(RECORDS TO USE Opens)

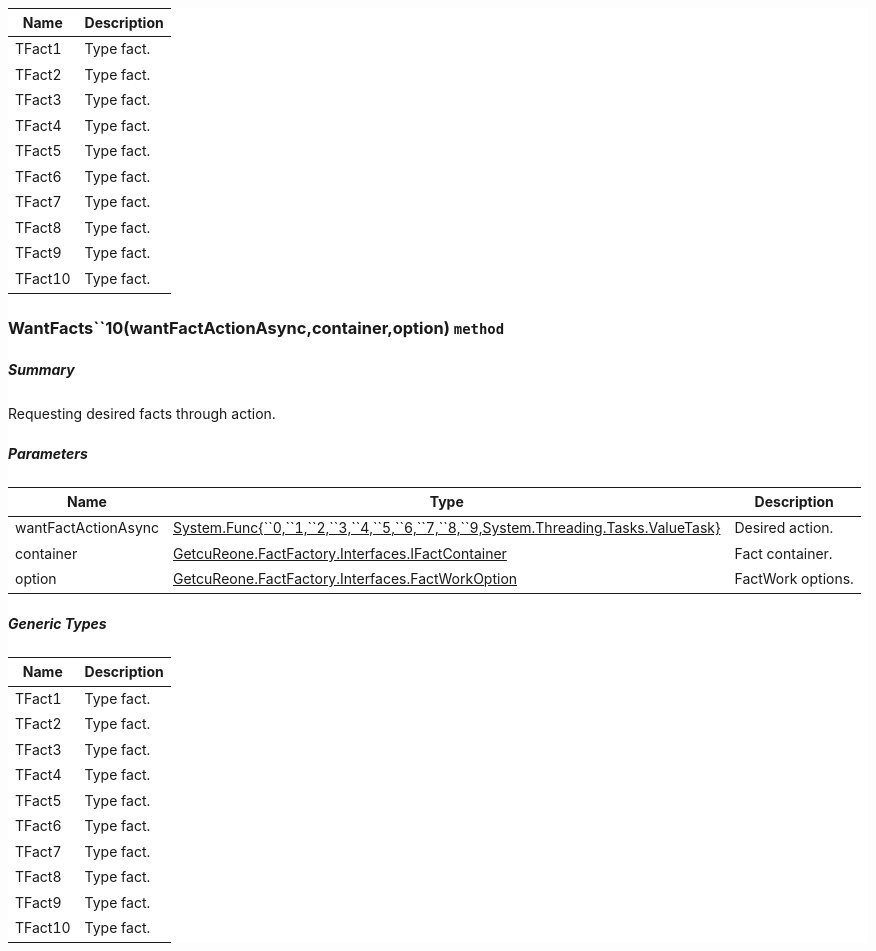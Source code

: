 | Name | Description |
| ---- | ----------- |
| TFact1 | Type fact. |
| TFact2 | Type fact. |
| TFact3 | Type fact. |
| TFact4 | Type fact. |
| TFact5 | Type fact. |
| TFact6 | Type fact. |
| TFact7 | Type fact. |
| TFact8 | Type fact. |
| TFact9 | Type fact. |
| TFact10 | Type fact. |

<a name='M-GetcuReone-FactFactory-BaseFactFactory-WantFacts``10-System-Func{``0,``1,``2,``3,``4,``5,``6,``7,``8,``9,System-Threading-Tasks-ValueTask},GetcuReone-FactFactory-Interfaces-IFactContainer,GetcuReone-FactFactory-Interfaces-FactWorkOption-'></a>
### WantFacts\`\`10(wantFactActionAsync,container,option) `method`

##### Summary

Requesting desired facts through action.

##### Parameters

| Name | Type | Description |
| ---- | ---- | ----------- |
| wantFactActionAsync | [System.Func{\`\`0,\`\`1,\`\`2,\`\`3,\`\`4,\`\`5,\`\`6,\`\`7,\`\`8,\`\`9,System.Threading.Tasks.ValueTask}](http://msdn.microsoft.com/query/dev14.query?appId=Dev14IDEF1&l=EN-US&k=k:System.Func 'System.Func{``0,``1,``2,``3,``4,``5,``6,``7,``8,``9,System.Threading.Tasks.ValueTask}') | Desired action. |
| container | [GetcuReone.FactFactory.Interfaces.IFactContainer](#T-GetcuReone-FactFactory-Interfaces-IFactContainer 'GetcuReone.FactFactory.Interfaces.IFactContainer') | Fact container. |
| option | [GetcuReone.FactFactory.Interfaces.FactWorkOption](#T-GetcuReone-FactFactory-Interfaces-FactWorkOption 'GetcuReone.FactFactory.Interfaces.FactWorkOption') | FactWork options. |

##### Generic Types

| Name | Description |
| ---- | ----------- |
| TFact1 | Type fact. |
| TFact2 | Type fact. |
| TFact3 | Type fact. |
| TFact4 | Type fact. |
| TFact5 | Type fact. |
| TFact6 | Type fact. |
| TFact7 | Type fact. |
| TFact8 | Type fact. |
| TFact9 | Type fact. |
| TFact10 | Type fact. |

(RECORDS TO USE Closes)
(RECORDS TO USE Opens)

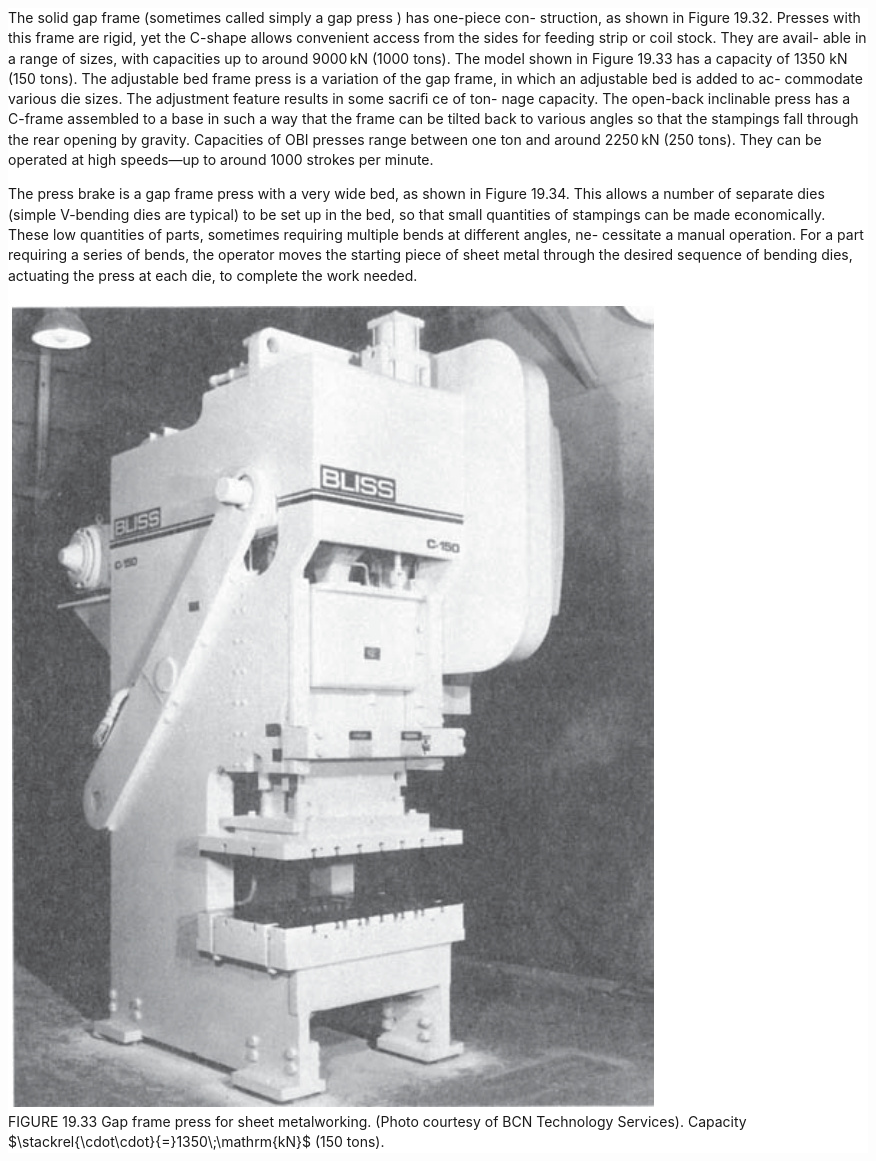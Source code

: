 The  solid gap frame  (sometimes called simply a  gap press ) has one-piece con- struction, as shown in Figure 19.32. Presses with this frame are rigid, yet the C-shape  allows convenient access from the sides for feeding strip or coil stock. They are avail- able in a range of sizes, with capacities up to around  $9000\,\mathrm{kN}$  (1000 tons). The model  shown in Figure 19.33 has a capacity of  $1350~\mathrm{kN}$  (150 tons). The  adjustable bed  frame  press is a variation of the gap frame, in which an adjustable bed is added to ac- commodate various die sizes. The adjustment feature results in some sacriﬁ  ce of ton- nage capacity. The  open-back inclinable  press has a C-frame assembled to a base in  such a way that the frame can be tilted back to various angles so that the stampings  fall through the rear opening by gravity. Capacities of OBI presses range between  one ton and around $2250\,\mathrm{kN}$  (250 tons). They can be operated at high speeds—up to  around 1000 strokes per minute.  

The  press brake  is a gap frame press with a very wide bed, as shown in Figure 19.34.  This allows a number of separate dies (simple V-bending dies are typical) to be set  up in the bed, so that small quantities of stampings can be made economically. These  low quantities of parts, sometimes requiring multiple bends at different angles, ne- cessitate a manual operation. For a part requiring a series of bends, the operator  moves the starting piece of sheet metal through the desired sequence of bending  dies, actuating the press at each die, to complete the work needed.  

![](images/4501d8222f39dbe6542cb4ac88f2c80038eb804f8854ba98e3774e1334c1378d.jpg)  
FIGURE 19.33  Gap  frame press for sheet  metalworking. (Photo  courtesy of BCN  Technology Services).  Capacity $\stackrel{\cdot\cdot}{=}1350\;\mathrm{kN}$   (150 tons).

(RECORDS TO USE Closes)
(RECORDS TO USE Opens)

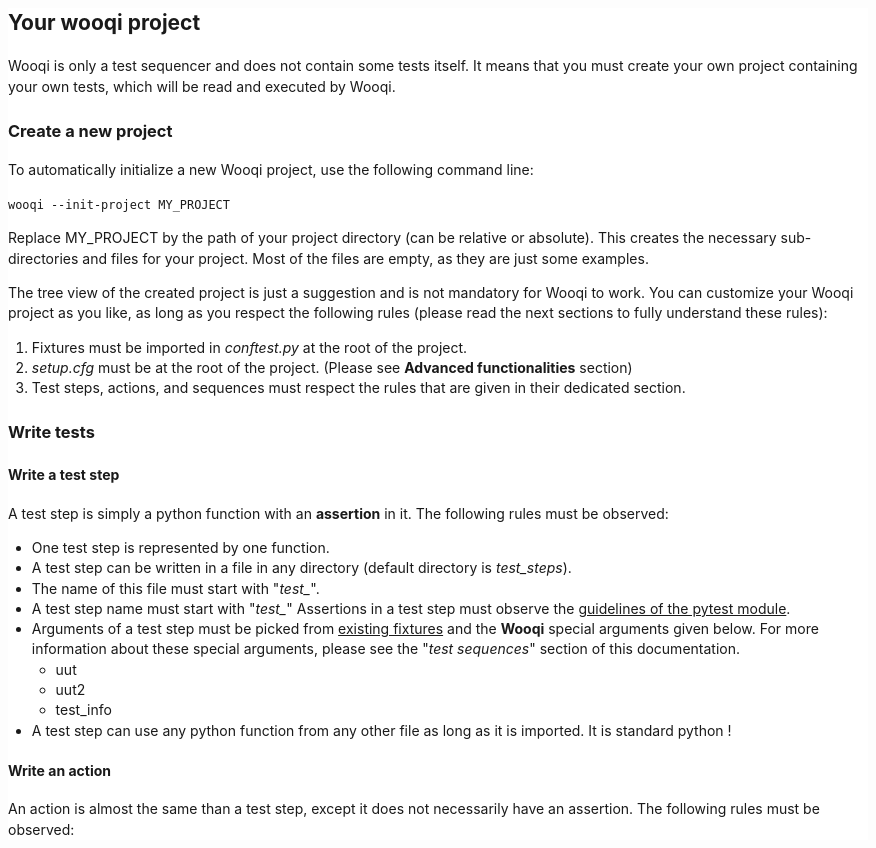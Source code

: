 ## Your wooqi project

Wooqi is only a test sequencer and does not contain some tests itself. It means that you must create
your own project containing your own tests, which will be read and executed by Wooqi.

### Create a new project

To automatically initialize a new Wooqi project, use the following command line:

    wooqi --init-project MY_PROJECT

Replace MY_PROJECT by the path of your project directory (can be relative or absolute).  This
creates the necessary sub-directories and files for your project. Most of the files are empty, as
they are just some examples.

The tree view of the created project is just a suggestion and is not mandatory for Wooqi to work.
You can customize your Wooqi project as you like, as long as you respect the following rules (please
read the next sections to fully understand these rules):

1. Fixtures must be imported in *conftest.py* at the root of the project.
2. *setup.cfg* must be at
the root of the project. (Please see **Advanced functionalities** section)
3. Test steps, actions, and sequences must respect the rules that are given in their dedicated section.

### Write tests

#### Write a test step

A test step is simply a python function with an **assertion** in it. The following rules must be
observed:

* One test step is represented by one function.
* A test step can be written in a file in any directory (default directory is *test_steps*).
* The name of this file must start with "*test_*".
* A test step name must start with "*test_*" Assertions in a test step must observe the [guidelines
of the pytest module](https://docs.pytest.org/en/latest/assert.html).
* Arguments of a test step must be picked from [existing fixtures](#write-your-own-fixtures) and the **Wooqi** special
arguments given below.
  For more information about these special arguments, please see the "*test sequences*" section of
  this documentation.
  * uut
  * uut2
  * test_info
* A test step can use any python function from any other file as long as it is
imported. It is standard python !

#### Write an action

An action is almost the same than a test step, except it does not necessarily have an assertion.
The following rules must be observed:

(RECORDS TO USE Closes)

YOUR GOAL: Copy the stretch of the records above that runs from the line with "### Create a new project" through the line with "they are just some examples.". Both end lines belong in the copy, and nothing else does.

SOLUTION FOR THIS TASK:
### Create a new project

To automatically initialize a new Wooqi project, use the following command line:

    wooqi --init-project MY_PROJECT

Replace MY_PROJECT by the path of your project directory (can be relative or absolute).  This
creates the necessary sub-directories and files for your project. Most of the files are empty, as
they are just some examples.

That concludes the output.